Immortality through the written word

Watching a tribute to David Bowie reminded me of the emotional outpouring after his death. The remarks from various quarters summed up their (and my) sense of loss and bewilderment at his sudden departure from our lives. For those who had grown up with Bowie, we could not believe that he had gone. David Baddiel on Twitter wrote:

Feeling disorientated by Bowie’s death, like I’ve woken up and the world is out of joint. I think I assumed he was immortal.

Lauren Laverne summed up his loss beautifully for me.

When somebody dies you lose a world. You lose the way that they see the world. We lose their perspective.

And what a loss that is. What a waste to lose their humour, their individuality, their idiosyncratic window onto the world that once they shared with us.

Soon after losing David Bowie we lost Alan Rickman.

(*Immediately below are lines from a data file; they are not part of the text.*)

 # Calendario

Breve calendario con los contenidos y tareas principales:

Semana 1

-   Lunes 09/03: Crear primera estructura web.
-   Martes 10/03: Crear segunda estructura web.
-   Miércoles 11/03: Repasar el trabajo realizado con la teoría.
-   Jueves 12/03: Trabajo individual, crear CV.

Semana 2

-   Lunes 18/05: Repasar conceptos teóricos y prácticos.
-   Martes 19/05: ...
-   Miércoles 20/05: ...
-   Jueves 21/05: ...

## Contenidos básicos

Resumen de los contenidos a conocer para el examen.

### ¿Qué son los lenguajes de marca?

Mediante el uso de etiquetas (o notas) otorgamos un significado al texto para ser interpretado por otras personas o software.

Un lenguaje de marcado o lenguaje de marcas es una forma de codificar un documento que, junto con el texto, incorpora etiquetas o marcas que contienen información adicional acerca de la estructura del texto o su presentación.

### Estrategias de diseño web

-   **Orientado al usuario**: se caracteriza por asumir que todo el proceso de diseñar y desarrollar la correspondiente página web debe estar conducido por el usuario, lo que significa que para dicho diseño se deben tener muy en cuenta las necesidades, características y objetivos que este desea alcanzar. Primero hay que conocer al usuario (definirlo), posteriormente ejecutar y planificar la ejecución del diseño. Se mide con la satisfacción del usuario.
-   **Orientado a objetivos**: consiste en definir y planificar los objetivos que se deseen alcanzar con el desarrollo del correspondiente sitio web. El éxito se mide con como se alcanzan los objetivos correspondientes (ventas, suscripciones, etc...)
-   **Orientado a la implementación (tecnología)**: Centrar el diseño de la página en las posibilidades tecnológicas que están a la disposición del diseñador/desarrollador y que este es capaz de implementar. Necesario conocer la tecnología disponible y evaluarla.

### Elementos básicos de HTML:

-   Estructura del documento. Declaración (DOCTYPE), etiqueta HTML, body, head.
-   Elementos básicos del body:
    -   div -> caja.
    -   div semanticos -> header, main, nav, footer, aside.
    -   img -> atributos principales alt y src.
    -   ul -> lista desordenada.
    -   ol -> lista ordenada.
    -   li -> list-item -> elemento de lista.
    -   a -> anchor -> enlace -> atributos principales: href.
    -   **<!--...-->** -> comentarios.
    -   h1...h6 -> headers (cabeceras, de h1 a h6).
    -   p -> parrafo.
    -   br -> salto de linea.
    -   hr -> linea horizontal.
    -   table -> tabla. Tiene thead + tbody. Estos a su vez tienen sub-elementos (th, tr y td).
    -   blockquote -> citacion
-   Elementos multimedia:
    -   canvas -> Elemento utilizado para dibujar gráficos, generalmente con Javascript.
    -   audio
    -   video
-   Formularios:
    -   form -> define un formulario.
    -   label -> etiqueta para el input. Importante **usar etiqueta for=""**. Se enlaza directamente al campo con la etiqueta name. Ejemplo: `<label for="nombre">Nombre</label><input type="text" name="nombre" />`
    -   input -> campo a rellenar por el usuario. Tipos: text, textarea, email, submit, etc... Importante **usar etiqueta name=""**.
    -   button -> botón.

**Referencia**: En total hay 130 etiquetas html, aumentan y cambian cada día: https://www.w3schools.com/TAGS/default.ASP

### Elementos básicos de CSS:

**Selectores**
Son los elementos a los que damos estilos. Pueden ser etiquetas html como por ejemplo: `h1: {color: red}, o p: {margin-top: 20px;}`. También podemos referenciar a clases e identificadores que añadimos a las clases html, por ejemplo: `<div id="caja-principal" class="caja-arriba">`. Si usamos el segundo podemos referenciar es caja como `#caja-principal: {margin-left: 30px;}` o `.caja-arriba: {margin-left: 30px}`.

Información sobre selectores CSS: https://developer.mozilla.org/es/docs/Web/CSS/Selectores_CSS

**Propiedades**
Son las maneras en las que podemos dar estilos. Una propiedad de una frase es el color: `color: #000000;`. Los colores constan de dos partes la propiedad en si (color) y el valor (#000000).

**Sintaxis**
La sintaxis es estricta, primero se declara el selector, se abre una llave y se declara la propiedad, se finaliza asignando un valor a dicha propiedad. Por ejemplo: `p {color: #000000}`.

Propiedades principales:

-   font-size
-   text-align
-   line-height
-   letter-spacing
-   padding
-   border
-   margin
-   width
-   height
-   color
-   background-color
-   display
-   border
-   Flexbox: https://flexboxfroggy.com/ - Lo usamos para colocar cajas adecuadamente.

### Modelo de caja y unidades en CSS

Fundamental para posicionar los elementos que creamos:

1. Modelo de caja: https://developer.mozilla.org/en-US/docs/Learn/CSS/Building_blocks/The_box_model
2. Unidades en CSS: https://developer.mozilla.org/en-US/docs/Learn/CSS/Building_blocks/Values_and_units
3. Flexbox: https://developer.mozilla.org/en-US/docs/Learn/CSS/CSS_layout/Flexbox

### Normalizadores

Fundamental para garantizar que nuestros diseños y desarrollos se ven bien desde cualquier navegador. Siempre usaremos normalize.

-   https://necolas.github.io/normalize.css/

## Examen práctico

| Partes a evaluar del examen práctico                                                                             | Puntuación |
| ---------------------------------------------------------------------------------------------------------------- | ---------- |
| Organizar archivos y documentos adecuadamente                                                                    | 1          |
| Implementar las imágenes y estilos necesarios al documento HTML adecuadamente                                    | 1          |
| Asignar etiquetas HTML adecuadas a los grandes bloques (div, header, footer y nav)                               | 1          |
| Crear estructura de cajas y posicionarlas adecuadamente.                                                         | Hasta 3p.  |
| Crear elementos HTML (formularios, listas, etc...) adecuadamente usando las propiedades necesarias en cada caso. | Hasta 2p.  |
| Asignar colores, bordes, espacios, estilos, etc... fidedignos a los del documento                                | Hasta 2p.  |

Evanna Lynch who played Luna Lovegood in Harry Potter recalls Rickman’s warmth and generosity in making time to speak to her to share his advice about acting. This is the advice he gave her, which she says is the loveliest she has ever received.

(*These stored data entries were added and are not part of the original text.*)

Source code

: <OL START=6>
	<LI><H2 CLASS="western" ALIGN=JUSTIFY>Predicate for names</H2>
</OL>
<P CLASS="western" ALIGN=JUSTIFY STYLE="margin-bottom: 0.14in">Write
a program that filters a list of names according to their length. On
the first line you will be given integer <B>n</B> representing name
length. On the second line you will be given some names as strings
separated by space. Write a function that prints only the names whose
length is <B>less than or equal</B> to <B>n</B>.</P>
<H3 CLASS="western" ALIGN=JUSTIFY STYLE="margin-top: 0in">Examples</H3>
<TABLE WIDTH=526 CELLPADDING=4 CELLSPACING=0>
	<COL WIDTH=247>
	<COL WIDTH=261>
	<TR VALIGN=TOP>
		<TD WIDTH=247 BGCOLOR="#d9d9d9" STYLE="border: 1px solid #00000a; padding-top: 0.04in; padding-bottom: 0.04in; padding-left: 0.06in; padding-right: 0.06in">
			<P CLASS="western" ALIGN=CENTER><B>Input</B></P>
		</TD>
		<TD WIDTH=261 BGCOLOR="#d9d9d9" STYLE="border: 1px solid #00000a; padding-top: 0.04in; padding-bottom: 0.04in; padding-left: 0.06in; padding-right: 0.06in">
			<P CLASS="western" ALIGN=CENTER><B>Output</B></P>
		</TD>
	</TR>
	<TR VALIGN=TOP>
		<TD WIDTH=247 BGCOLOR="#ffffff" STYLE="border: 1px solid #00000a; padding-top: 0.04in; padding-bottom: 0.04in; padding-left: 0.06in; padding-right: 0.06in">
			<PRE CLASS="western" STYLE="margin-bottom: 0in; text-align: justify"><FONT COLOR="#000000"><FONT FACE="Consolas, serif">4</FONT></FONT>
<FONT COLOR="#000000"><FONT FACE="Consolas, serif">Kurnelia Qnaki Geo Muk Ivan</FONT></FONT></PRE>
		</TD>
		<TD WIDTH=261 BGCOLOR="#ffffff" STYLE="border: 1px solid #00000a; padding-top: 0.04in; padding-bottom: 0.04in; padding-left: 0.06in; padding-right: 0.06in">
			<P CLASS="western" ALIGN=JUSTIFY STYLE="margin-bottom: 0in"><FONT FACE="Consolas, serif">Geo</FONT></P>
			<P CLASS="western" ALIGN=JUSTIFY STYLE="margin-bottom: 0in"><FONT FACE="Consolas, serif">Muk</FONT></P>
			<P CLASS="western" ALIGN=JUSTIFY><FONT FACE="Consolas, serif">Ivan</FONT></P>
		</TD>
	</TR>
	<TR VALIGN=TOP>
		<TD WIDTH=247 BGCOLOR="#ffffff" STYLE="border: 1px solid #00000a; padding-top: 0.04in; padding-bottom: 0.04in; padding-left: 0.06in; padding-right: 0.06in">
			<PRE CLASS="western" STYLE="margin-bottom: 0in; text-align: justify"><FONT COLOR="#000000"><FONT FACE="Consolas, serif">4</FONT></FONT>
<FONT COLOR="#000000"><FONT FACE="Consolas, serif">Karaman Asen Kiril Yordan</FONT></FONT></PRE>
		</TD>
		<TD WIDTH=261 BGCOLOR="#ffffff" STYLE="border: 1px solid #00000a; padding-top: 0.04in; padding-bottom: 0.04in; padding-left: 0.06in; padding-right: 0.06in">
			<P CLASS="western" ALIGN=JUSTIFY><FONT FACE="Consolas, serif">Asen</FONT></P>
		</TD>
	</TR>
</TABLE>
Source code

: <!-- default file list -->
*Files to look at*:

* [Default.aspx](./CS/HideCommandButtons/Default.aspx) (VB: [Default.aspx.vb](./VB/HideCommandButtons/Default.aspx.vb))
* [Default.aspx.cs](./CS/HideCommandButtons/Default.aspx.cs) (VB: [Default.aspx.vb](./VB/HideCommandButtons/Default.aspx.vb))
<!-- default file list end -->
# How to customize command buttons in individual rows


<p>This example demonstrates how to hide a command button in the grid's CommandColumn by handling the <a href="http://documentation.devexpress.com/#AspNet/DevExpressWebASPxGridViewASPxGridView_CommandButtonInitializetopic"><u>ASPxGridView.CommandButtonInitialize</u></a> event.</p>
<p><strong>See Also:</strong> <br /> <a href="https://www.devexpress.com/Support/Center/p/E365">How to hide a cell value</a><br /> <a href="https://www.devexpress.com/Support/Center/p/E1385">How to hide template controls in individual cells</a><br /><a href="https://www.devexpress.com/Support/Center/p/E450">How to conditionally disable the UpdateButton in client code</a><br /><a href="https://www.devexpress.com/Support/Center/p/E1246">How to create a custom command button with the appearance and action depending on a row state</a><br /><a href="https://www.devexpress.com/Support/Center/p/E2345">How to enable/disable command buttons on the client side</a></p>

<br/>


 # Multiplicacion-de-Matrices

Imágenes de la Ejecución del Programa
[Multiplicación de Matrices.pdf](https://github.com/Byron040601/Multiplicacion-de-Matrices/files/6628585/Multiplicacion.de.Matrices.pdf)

People think that they’re watching this, (he said waving his hand in front of his face) but really they’re watching this (and he pounded his fist on his heart centre).

Alan Rickman

Death is so painful because however prepared we may be (we all know we are mortal after all) it always feels sudden. It is a departure that is final. There is no coming back.

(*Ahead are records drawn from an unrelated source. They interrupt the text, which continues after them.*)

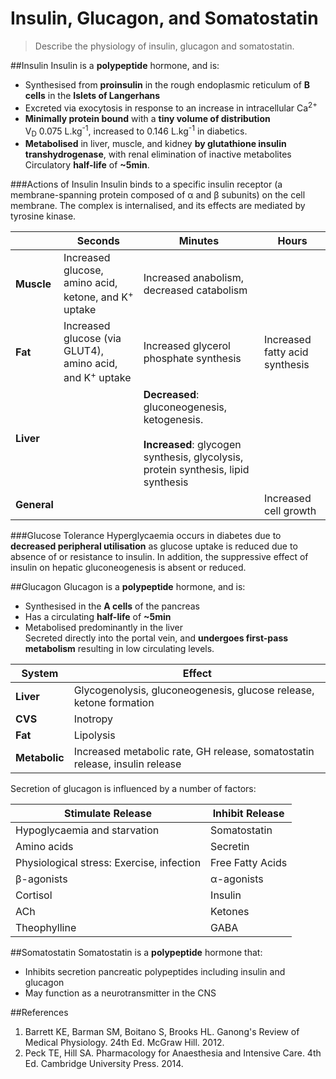 # Insulin, Glucagon, and Somatostatin
> Describe the physiology of insulin, glucagon and somatostatin.

##Insulin
Insulin is a **polypeptide** hormone, and is:
* Synthesised from **proinsulin** in the rough endoplasmic reticulum of **B cells** in the **Islets of Langerhans**
* Excreted via exocytosis in response to an increase in intracellular Ca<sup>2+</sup>
* **Minimally protein bound** with a **tiny volume of distribution**  
V<sub>D</sub> 0.075 L.kg<sup>-1</sup>, increased to 0.146 L.kg<sup>-1</sup> in diabetics.
* **Metabolised** in liver, muscle, and kidney **by glutathione insulin transhydrogenase**, with renal elimination of inactive metabolites  
Circulatory **half-life** of **~5min**.


###Actions of Insulin
Insulin binds to a specific insulin receptor (a membrane-spanning protein composed of α and β subunits)  on the cell membrane. The complex is internalised, and its effects are mediated by tyrosine kinase.

||Seconds|Minutes|Hours|
|--|--|--|--|
|**Muscle**|Increased glucose, amino acid, ketone, and K<sup>+</sup> uptake|Increased anabolism, decreased catabolism||
|**Fat**|Increased glucose (via GLUT4), amino acid, and K<sup>+</sup> uptake|Increased glycerol phosphate synthesis|Increased fatty acid synthesis|
|**Liver**||**Decreased**: gluconeogenesis, ketogenesis. <br><br>**Increased**: glycogen synthesis, glycolysis, protein synthesis, lipid synthesis||
|**General**|||Increased cell growth|

###Glucose Tolerance
Hyperglycaemia occurs in diabetes due to **decreased peripheral utilisation** as glucose uptake is reduced due to absence of or resistance to insulin. In addition, the suppressive effect of insulin on hepatic gluconeogenesis is absent or reduced. 

##Glucagon
Glucagon is a **polypeptide** hormone, and is:
* Synthesised in the **A cells** of the pancreas
* Has a circulating **half-life** of **~5min**
* Metabolised predominantly in the liver  
Secreted directly into the portal vein, and **undergoes first-pass metabolism** resulting in low circulating levels.

|System|Effect|
|--|--|
|**Liver**|Glycogenolysis, gluconeogenesis, glucose release, ketone formation|
|**CVS**| Inotropy|
|**Fat**|Lipolysis|
|**Metabolic**|Increased metabolic rate, GH release, somatostatin release, insulin release|

Secretion of glucagon is influenced by a number of factors:

|Stimulate Release|Inhibit Release|
|--|--|
|Hypoglycaemia and starvation|Somatostatin|
|Amino acids|Secretin
|Physiological stress: Exercise, infection|Free Fatty Acids|
|β-agonists|α-agonists
|Cortisol|Insulin|
|ACh|Ketones|
|Theophylline|GABA|

##Somatostatin
Somatostatin is a **polypeptide** hormone that:
* Inhibits secretion pancreatic polypeptides including insulin and glucagon
* May function as a neurotransmitter in the CNS


##References
1. Barrett KE, Barman SM, Boitano S, Brooks HL. Ganong's Review of Medical Physiology. 24th Ed. McGraw Hill. 2012.
2. Peck TE, Hill SA. Pharmacology for Anaesthesia and Intensive Care. 4th Ed. Cambridge University Press. 2014.  

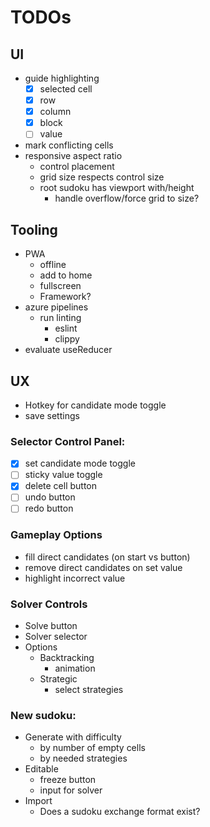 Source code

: # TODOs

## UI
- guide highlighting
  - [X] selected cell
  - [X] row
  - [X] column
  - [X] block
  - [ ] value
- mark conflicting cells
- responsive aspect ratio
  - control placement
  - grid size respects control size
  - root sudoku has viewport with/height
    - handle overflow/force grid to size?

## Tooling
- PWA
  - offline
  - add to home
  - fullscreen
  - Framework?
- azure pipelines
  - run linting
    - eslint
    - clippy
- evaluate useReducer
## UX
- Hotkey for candidate mode toggle
- save settings

### Selector Control Panel:
- [X] set candidate mode toggle
- [ ] sticky value toggle
- [X] delete cell button
- [ ] undo button
- [ ] redo button
### Gameplay Options
- fill direct candidates (on start vs button)
- remove direct candidates on set value
- highlight incorrect value
### Solver Controls
- Solve button
- Solver selector
- Options
  - Backtracking
    - animation
  - Strategic
    - select strategies
### New sudoku:
- Generate with difficulty
  - by number of empty cells
  - by needed strategies
- Editable
  - freeze button
  - input for solver
- Import
  - Does a sudoku exchange format exist?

But writing a memoir changes that. It lets you go back, to relive and laugh with them, to get back into their world, the world that you thought was lost forever.

Immortality is possible through the written word, and perhaps that is what I had hoped to achieve through the writing of my book A Sweet Life, a memoir about my father. My book has brought him back to life for my children who had no recollection of him, and to other family members and friends who knew him and miss him. However, what I had not envisaged was that the book would connect readers to their own happy memories of loved ones who had passed on.

I think Alan Rickman’s advice carries over to writing as much as it does acting. People may think they are just reading a story, but if I have got it right, I will convey the heart of the man.